In Qatar, a new law partially removed the exit permit requirement, allowing the vast majority of migrant workers covered by the Labour Law to leave the country without seeking their employers’ permission.
However, the law retained some exceptions, including the ability of employers to request exit permits for up to 5% of their workforce. Exit permits were still required for employees who fell outside the remit of the Labour Law, including over 174,000 domestic workers in Qatar and all those working in government entities.
In the UAE, the authorities introduced several labour reforms likely to be of particular benefit to migrant workers, including a decision to allow some workers to work for multiple employers, tighter regulation of recruitment processes for domestic workers and a new low-cost insurance policy that protected private sector employees’ workplace benefits in the event of job loss, redundancy or an employer’s bankruptcy, according to AI.
Meanwhile, as the ILO pointed out in a report in May 2017, current sponsorship regimes in the Middle East have been criticized for creating an asymmetrical power relationship between employers and migrant workers – which can make workers vulnerable to forced labour.
Essential to the vulnerability of migrant workers in the Middle East is that their sponsor controls a number of aspects related to their internal labour market mobility – including their entry, renewal of stay, termination of employment, transfer of employment, and, in some cases, exit from the country, the report noted.

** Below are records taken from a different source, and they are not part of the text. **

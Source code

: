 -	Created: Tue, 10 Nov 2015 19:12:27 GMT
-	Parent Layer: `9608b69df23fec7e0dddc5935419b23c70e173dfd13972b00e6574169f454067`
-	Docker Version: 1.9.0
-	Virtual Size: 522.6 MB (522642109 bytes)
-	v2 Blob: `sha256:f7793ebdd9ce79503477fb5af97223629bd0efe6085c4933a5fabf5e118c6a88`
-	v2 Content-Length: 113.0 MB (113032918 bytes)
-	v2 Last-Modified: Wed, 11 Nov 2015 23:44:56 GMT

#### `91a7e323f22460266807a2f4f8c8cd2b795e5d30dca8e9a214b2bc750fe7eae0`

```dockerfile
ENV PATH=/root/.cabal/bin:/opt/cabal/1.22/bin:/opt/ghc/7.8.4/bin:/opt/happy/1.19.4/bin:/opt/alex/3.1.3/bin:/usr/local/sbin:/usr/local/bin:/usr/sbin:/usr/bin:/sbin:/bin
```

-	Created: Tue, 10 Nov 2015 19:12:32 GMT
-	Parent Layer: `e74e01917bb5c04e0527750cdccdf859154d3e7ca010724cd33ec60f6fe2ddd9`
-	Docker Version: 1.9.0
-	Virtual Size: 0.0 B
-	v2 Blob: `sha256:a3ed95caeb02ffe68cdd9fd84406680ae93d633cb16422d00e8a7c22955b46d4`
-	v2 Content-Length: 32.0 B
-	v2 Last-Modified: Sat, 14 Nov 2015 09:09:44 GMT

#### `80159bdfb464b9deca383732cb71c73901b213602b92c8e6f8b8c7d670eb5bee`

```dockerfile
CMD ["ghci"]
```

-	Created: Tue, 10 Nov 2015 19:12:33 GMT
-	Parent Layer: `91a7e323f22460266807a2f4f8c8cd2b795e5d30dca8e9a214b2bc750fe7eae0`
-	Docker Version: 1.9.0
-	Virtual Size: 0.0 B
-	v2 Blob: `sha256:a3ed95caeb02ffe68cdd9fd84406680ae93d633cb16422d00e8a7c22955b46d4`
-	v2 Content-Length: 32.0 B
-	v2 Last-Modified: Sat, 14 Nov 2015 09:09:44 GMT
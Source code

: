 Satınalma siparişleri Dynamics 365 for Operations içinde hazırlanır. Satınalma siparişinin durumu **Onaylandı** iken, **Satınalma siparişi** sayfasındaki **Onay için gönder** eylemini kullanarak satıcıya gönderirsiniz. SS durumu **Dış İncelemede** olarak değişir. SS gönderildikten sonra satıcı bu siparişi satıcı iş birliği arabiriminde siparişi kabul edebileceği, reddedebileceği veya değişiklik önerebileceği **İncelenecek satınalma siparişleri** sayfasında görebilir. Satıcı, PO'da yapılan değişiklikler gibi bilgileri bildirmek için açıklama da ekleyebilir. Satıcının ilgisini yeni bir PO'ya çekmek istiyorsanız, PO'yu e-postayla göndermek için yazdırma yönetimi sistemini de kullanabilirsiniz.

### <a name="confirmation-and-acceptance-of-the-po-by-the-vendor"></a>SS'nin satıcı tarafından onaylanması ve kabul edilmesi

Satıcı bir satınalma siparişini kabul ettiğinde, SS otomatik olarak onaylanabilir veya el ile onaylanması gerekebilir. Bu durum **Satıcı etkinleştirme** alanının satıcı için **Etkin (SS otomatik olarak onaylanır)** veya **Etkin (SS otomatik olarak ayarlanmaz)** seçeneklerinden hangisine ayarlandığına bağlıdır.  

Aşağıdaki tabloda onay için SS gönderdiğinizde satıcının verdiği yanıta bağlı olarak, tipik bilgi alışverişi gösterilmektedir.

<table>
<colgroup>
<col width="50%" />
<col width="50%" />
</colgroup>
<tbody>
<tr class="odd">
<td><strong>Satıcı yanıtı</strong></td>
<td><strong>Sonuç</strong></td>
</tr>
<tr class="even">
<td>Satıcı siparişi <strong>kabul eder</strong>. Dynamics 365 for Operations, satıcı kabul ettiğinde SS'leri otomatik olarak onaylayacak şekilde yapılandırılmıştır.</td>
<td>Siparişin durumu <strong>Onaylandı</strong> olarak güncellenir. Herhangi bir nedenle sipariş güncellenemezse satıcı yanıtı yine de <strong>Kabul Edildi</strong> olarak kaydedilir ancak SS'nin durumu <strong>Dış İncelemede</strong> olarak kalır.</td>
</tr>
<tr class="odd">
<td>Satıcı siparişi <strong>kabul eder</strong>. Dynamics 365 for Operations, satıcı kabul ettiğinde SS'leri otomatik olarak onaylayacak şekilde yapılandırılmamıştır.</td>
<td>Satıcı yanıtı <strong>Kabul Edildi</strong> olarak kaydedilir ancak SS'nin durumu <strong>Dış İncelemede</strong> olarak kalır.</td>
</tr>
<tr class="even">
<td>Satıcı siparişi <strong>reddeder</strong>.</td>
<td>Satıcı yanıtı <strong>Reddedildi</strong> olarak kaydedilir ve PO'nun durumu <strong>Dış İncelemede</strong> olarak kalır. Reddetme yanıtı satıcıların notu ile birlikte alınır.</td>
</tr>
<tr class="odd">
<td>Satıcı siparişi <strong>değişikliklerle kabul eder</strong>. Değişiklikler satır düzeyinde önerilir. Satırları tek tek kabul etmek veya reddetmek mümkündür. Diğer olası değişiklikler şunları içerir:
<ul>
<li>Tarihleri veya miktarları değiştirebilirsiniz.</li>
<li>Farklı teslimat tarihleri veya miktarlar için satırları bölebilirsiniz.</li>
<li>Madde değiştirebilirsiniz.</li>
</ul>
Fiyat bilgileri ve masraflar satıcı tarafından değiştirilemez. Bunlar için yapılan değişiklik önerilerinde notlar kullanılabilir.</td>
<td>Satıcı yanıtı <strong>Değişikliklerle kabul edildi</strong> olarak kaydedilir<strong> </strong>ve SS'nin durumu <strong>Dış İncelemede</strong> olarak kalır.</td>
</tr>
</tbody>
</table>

Such arrangements place a high responsibility – and often a burden – on employers. To address these concerns, alternative modalities can be pursued which place the role of regulation and protection more clearly with the government.
This report demonstrates that reform to the current sponsorship arrangements that govern temporary labour migration in the Middle East will have wide-ranging benefits – from improving working conditions and better meeting the needs of employers, to boosting the economy and labour market productivity.
Meanwhile, in its ”Century Ratification Campaign”, ILO has invited its 187 member States to ratify at least one international labour Convention in the course of 2019, with a commitment to apply a set of standards governing one aspect of decent work to all men and women, along with one political commitment supporting sustainable development for all.